Communication lecturer Sandra Marquez (right) performs alongside actor Rainn Wilson in Steppenwolf Theatre’s “The Doppelgänger.” The show runs from April 5 to May 27.

Victoria Lee, Reporter

Communication Prof. Todd Rosenthal had to consider some unusual factors when putting together the set of “The Doppelgänger” — for example, he had to make sure he could wash fake blood stains out of the furniture after every run of the show.

The production, which runs from April 5 to May 27, showcases one of more than 20 production sets Rosenthal has designed for Steppenwolf Theatre Company — located in Chicago — and also features Communication lecturer Sandra Marquez as an ensemble member. Together, the two faculty members help bring Steppenwolf Theatre Company’s critique of African imperialism to life.

Marquez plays the humanitarian wife of a British copper magnate played by actor Rainn Wilson, who is popularly known as Dwight Schrute on NBC’s “The Office.”

When Wilson’s character falls ill with an important summit on the horizon, his feisty maid convinces the businessman’s American doppelgänger to attend the summit and intervene in the name of workers’ rights.

As the set designer of the production, Rosenthal was faced with other challenges beyond searching for washable furniture. He said the most unique element of the set design was the ground plan, as he had to incorporate doors for the 12 rooms of the French colonial mansion. The doors are a key feature of the design because the set is “a vessel that accommodates for the business of the show,” he said.

“There’s sword fighting, people running up and down stairs, there’s a guy in a wheelchair rolling around,” Rosenthal said. “There’s just a lot of stuff that has to happen, so we had to create the space very specifically to cater to the needs of the action.”

Playwright Matthew-Lee Erlbach said the conception of the play stemmed from his interest in resource politics and economic justice.
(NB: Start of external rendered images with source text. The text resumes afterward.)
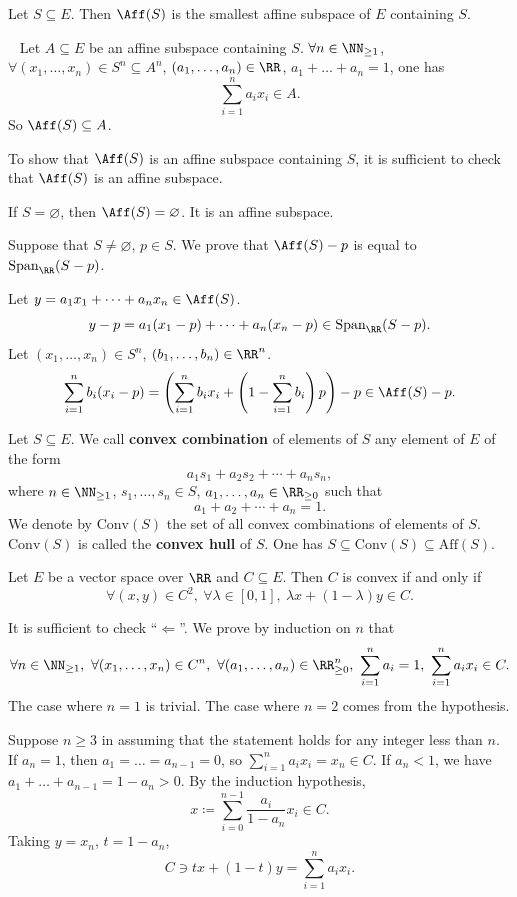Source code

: \begin{propositionenv}
    Let $S\subseteq E$. Then $\Aff(S)$ is the smallest affine subspace of $E$ containing $S$.
\end{propositionenv}
\begin{proofenv}
    \ \newline
    Let $A\subseteq E$ be an affine subspace containing $S$. $\forall n\in\NN_{\ge1}$, $\forall (x_1,\dots,x_n)\in S^n\subseteq A^n$, $(a_1,\dots,a_n)\in \RR$, $a_1+\dots+a_n=1$, one has
    $$\sum_{i=1}^n a_i x_i\in A.$$
    So $\Aff(S)\subseteq A$.

    \quad To show that $\Aff(S)$ is an affine subspace containing $S$, it is sufficient to check that $\Aff(S)$ is an affine subspace.

    \quad If $S=\varnothing$, then $\Aff(S)=\varnothing$. It is an affine subspace.

    Suppose that $S\neq \varnothing$, $p\in S$. We prove that $\Aff(S)-p$ is equal to $\mathrm{Span}_\RR (S-p)$. 
    
    Let $y=a_1x_1+\dots+a_nx_n\in \Aff(S)$.
    $$y-p=a_1(x_1-p)+\dots+a_n(x_n-p)\in \mathrm{Span} _\RR (S-p).$$
    Let $(x_1,\dots,x_n)\in S^n$, $(b_1,\dots,b_n)\in \RR^n$.
    $$\sum_{i=1}^n b_i (x_i - p)=\left(\sum_{i=1}^n b_i x_i+ \left(1-\sum_{i=1}^n b_i\right)p\right)   - p\in \Aff(S)-p.$$
\end{proofenv}
\begin{definitionenv}
    Let $S\subseteq E$. We call \textbf{convex combination} of elements of $S$ any element of $E$ of the form
    $$a_1s_1+a_2s_2+\cdots+a_ns_n,$$
    where $n\in\NN_{\ge1}$, $s_1,\ldots,s_n\in S$, $a_1,\ldots,a_n\in \RR_{\ge 0}$ such that
    $$a_1+a_2+\cdots+a_n=1.$$
    We denote by $\mathrm{Conv}(S)$ the set of all convex combinations of elements of $S$. $\mathrm{Conv}(S)$ is called the \textbf{convex hull} of $S$. One has $S\subseteq \mathrm{Conv}(S)\subseteq \mathrm{Aff}(S)$.
\end{definitionenv}
\begin{propositionenv}
    Let $E$ be a vector space over $\RR$ and $C\subseteq E$. Then $C$ is convex if and only if
    $$\forall (x,y)\in C^2,\  \forall \lambda\in [0,1],\  \lambda x+(1-\lambda)y\in C.$$
\end{propositionenv}
\begin{proofenv}
    It is sufficient to check ``$\Leftarrow$''. We prove by induction on $n$ that 
    $$\forall n\in \NN_{\ge1},\ \forall (x_1,\ldots,x_n)\in C^n,\ \forall (a_1,\ldots,a_n)\in \RR^n_{\ge 0},\ \sum_{i=1}^n a_i=1,\ \sum_{i=1}^n a_i x_i\in C.$$
    The case where $n=1$ is trivial. The case where $n=2$  comes from the hypothesis. 

    Suppose $n\ge 3$ in assuming that the statement holds for any integer less than $n$. If $a_n=1$, then $a_1=\dots=a_{n-1}=0$, so $\sum_{i=1}^n a_i x_i=x_n\in C$. If $a_n< 1$, we have $a_1+\dots+a_{n-1}=1-a_n>0$. By the induction hypothesis,
    $$x\coloneq \sum_{i=0}^{n-1} \frac{a_i}{1-a_n} x_i\in C.$$
    Taking $y=x_n$, $t=1-a_n$,
    $$C\ni tx+(1-t)y=\sum_{i=1}^{n} a_ix_i.$$
\end{proofenv}

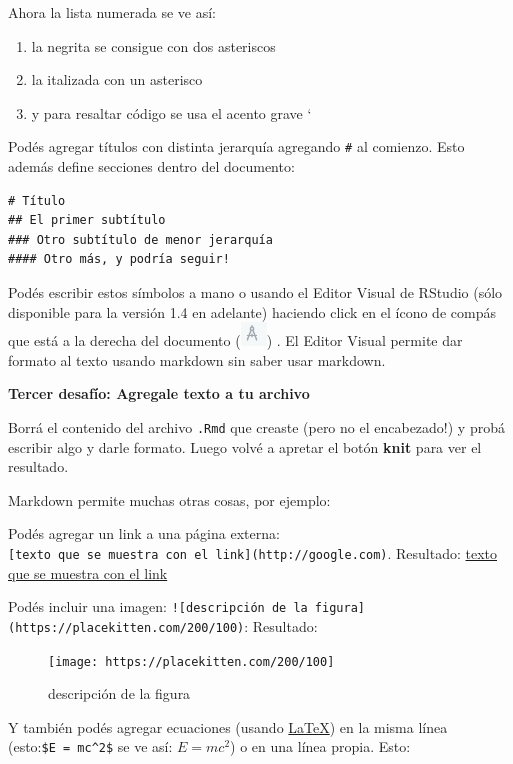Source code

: \documentclass[
  openany]{book}
\providecommand{\tightlist}{%
  \setlength{\itemsep}{0pt}\setlength{\parskip}{0pt}}
\begin{document}
Ahora la lista numerada se ve así:

\begin{enumerate}
\def\labelenumi{\arabic{enumi}.}
\tightlist
\item
  la negrita se consigue con dos asteriscos
\item
  la italizada con un asterisco
\item
  y para resaltar código se usa el acento grave `
\end{enumerate}

Podés agregar títulos con distinta jerarquía agregando \texttt{\#} al comienzo.
Esto además define secciones dentro del documento:

\begin{verbatim}
# Título
## El primer subtítulo
### Otro subtítulo de menor jerarquía
#### Otro más, y podría seguir!
\end{verbatim}

Podés escribir estos símbolos a mano o usando el Editor Visual de RStudio (sólo disponible para la versión 1.4 en adelante) haciendo click en el ícono de compás que está a la derecha del documento (\includegraphics{img/icono-editor-visual.png}) .
El Editor Visual permite dar formato al texto usando markdown sin saber usar markdown.

\textbf{Tercer desafío: Agregale texto a tu archivo}

Borrá el contenido del archivo \texttt{.Rmd} que creaste (pero no el encabezado!) y probá escribir algo y darle formato.
Luego volvé a apretar el botón \textbf{knit} para ver el resultado.

Markdown permite muchas otras cosas, por ejemplo:

Podés agregar un link a una página externa: \texttt{{[}texto\ que\ se\ muestra\ con\ el\ link{]}(http://google.com)}.
Resultado: \href{http://google.com}{texto que se muestra con el link}

Podés incluir una imagen: \texttt{!{[}descripción\ de\ la\ figura{]}(https://placekitten.com/200/100)}: Resultado:

\begin{figure}
\centering
\texttt{[image: https://placekitten.com/200/100]}
\caption{descripción de la figura}
\end{figure}

Y también podés agregar ecuaciones (usando \href{https://es.wikipedia.org/wiki/LaTeX}{LaTeX}) en la misma línea (esto:\texttt{\$E\ =\ mc\^{}2\$} se ve así: \(E = mc^2\)) o en una línea propia.
Esto:
\end{document}
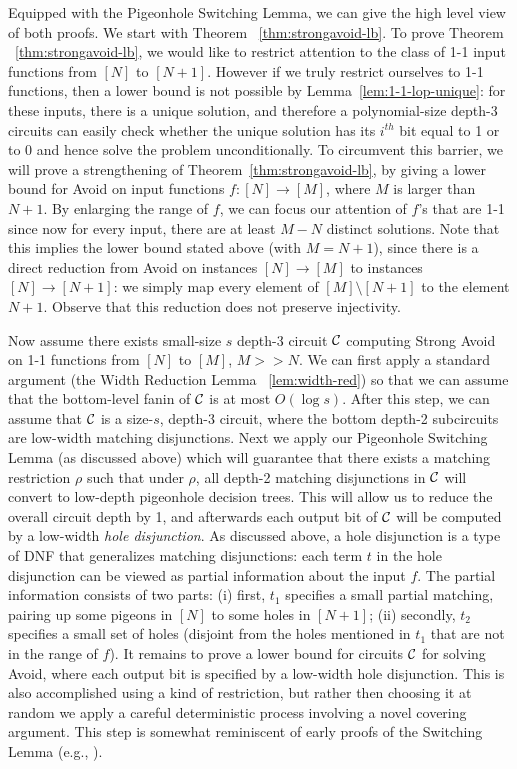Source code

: \documentclass[11pt]{article}
\begin{document}
Equipped with the Pigeonhole Switching Lemma, we can give the high level view of both proofs. 
We start with Theorem ~\ref{thm:strongavoid-lb}.
To prove Theorem ~\ref{thm:strongavoid-lb}, we would like to restrict  attention to the class of 1-1 input functions from $[N]$ to $[N+1]$. However if we truly restrict ourselves to 1-1 functions,
then a lower bound is not possible by Lemma~\ref{lem:1-1-lop-unique}: for these inputs, there is a unique solution, and therefore a polynomial-size depth-3 circuits can easily check whether the unique solution has its $i^{th}$ bit equal to 1 or to 0 and hence solve the problem unconditionally.
To circumvent this barrier, we will prove a strengthening of Theorem~\ref{thm:strongavoid-lb}, by giving a lower bound for Avoid on input functions $f: [N] \rightarrow [M]$, where $M$ is larger than $N+1$. By enlarging the range of $f$, we can focus our attention of $f$'s that are 1-1 since now for every input, there are at least $M-N$ distinct solutions.
Note that this implies the lower bound stated above (with $M=N+1$), since there is a direct reduction from Avoid on instances $[N] \to [M]$ to instances $[N] \to [N+1]$: we simply map every element of $[M] \setminus [N+1]$ to the element $N+1$. Observe that this reduction does not preserve injectivity.

Now assume there exists small-size $s$ depth-3 circuit ${\cal C}$ computing Strong Avoid on 1-1 functions from $[N]$ to $[M]$, $M>>N$. 
We can first apply a standard argument (the Width Reduction Lemma ~\ref{lem:width-red}) so that we can assume that the bottom-level fanin of ${\cal C}$ is at most $O(\log s)$. After this step, we can assume that ${\cal C}$ is a size-$s$, depth-3 circuit, where the bottom depth-2 subcircuits are low-width matching disjunctions. 
Next we apply our Pigeonhole Switching Lemma (as discussed above) which will guarantee that there exists a matching restriction $\rho$ such that under $\rho$, all depth-2 matching disjunctions in ${\cal C}$ will convert to low-depth pigeonhole decision trees. This will allow us to reduce the overall circuit depth by 1, and afterwards each output bit of ${\cal C}$ will be computed by a low-width \emph{hole disjunction}.
As discussed above, a hole disjunction is a type of DNF that generalizes matching disjunctions: each term $t$ in the hole disjunction can be viewed as partial information about the input $f$. The partial information consists of two parts: (i) first, $t_1$ specifies a small partial matching, pairing up some pigeons in $[N]$ to some holes in $[N+1]$; (ii) secondly, $t_2$ specifies a small set of holes (disjoint from the holes mentioned in $t_1$ that are not in the range of $f$).
It remains to prove a lower bound for circuits ${\cal C}$ for solving Avoid, where each output bit is specified by a low-width hole disjunction. This is also accomplished using a kind of restriction, but rather then choosing it at random we apply a careful deterministic process involving a novel covering argument. This step is somewhat reminiscent of early proofs of the Switching Lemma (e.g., \cite{FSS,Ajtai83}).
\end{document}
He said the story is not just about Africa or the imperialism of the past, but also modern labor rights movements. The innovation of human civilization, he said, is still being built on the backs of struggling workers and slave labor.
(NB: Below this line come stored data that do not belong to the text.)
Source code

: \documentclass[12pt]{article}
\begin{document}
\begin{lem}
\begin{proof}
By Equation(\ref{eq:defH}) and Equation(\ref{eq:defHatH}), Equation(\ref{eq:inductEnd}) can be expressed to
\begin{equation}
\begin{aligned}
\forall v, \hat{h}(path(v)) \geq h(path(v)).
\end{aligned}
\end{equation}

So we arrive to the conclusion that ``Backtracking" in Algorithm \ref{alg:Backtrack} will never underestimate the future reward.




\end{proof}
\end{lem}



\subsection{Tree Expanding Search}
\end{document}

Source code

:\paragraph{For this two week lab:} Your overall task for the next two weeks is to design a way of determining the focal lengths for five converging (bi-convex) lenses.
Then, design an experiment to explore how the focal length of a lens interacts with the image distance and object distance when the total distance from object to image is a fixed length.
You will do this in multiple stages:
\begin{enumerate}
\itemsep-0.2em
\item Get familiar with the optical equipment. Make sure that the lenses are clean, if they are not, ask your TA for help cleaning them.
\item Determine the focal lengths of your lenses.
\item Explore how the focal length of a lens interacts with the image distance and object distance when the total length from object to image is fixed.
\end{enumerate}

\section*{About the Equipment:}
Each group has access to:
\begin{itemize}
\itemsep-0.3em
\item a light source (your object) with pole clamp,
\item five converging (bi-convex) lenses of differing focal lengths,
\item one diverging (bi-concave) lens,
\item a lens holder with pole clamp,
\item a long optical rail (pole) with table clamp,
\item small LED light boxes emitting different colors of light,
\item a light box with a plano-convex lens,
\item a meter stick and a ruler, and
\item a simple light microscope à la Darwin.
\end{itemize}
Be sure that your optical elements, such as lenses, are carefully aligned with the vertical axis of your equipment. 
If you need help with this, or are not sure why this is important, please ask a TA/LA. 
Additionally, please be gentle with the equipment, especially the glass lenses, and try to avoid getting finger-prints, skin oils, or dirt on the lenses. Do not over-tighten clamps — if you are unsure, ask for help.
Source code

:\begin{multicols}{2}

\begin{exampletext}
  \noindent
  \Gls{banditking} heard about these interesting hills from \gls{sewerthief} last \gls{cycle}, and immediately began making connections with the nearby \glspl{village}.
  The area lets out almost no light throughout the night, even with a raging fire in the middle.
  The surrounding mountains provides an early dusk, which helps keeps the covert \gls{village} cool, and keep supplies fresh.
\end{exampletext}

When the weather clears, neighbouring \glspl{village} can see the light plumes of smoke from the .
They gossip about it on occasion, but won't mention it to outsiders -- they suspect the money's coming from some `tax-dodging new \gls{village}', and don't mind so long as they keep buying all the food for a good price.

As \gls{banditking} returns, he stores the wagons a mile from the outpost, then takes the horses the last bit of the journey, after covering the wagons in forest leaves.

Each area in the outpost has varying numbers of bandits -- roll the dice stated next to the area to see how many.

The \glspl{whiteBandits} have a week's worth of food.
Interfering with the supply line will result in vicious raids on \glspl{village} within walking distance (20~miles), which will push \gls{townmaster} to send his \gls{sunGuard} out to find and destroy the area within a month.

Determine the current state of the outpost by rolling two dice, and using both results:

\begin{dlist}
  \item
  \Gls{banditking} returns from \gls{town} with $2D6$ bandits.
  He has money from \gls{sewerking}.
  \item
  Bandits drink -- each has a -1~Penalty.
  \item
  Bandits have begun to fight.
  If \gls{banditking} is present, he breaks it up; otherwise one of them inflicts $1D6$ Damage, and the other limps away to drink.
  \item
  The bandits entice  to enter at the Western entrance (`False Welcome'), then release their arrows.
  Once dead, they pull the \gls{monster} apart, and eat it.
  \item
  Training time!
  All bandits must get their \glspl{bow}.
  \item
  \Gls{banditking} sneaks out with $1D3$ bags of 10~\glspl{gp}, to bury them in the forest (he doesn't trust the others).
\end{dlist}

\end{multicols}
Erlbach said the main character, the maid, tries to save and protect her community of miners and expose the consequences of the copper mines to the imperialist businessmen, who are hyperbolized as versions of mosquitoes — after draining the people of their lives, they leave behind disease and devastation. This characterization points to the world’s failure of achieving collective progress for the common good, he said.

“As a species, how can we have a computer in our pocket and travel the oceans of space and still be massacring each other for resources?” Erlbach said.
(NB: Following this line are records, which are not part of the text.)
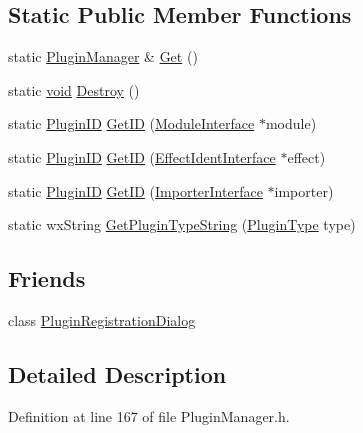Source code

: \subsection*{Static Public Member Functions}
\begin{DoxyCompactItemize}
\item 
static \hyperlink{class_plugin_manager}{Plugin\+Manager} \& \hyperlink{class_plugin_manager_aeea97bed99a6b179dd87dc6fbf1086f7}{Get} ()
\item 
static \hyperlink{sound_8c_ae35f5844602719cf66324f4de2a658b3}{void} \hyperlink{class_plugin_manager_ab353dded5cbfb53b81d4d5bc29b94ef7}{Destroy} ()
\item 
static \hyperlink{include_2audacity_2_types_8h_abe9b737fcebc2b5bea606246e1eab52e}{Plugin\+ID} \hyperlink{class_plugin_manager_a067694d95ce2e8de430423083d313a46}{Get\+ID} (\hyperlink{class_module_interface}{Module\+Interface} $\ast$module)
\item 
static \hyperlink{include_2audacity_2_types_8h_abe9b737fcebc2b5bea606246e1eab52e}{Plugin\+ID} \hyperlink{class_plugin_manager_ae5268465836ca300ca2f18628e45a56c}{Get\+ID} (\hyperlink{class_effect_ident_interface}{Effect\+Ident\+Interface} $\ast$effect)
\item 
static \hyperlink{include_2audacity_2_types_8h_abe9b737fcebc2b5bea606246e1eab52e}{Plugin\+ID} \hyperlink{class_plugin_manager_a437d551770448d9164806af219fd2ff3}{Get\+ID} (\hyperlink{class_importer_interface}{Importer\+Interface} $\ast$importer)
\item 
static wx\+String \hyperlink{class_plugin_manager_aca92b54315d16c289e450017a082e482}{Get\+Plugin\+Type\+String} (\hyperlink{_plugin_manager_8h_a54e0db21fd49ff6e0178b6ebe120a6d2}{Plugin\+Type} type)
\end{DoxyCompactItemize}
\subsection*{Friends}
\begin{DoxyCompactItemize}
\item 
class \hyperlink{class_plugin_manager_a618e36ac09e28a795a6f15bc12891e95}{Plugin\+Registration\+Dialog}
\end{DoxyCompactItemize}


\subsection{Detailed Description}


Definition at line 167 of file Plugin\+Manager.\+h.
Marquez said Erlbach thinks on several layers at once, delivering commentary on corporate conglomerates and international politics while packaging it into a humorous tale.

She said the play should “give the audience pause,” allowing them to contrast the comfort of many American lives to the challenges of the less fortunate.

“We don’t spend a lot of time thinking about, or even know about, in most cases, what other people are going through in other parts of the world, and how our politicians and corporations have such a big role in how people are living,” Marquez said, “I think ‘The Doppelgänger’ presents those issues in a very entertaining way.”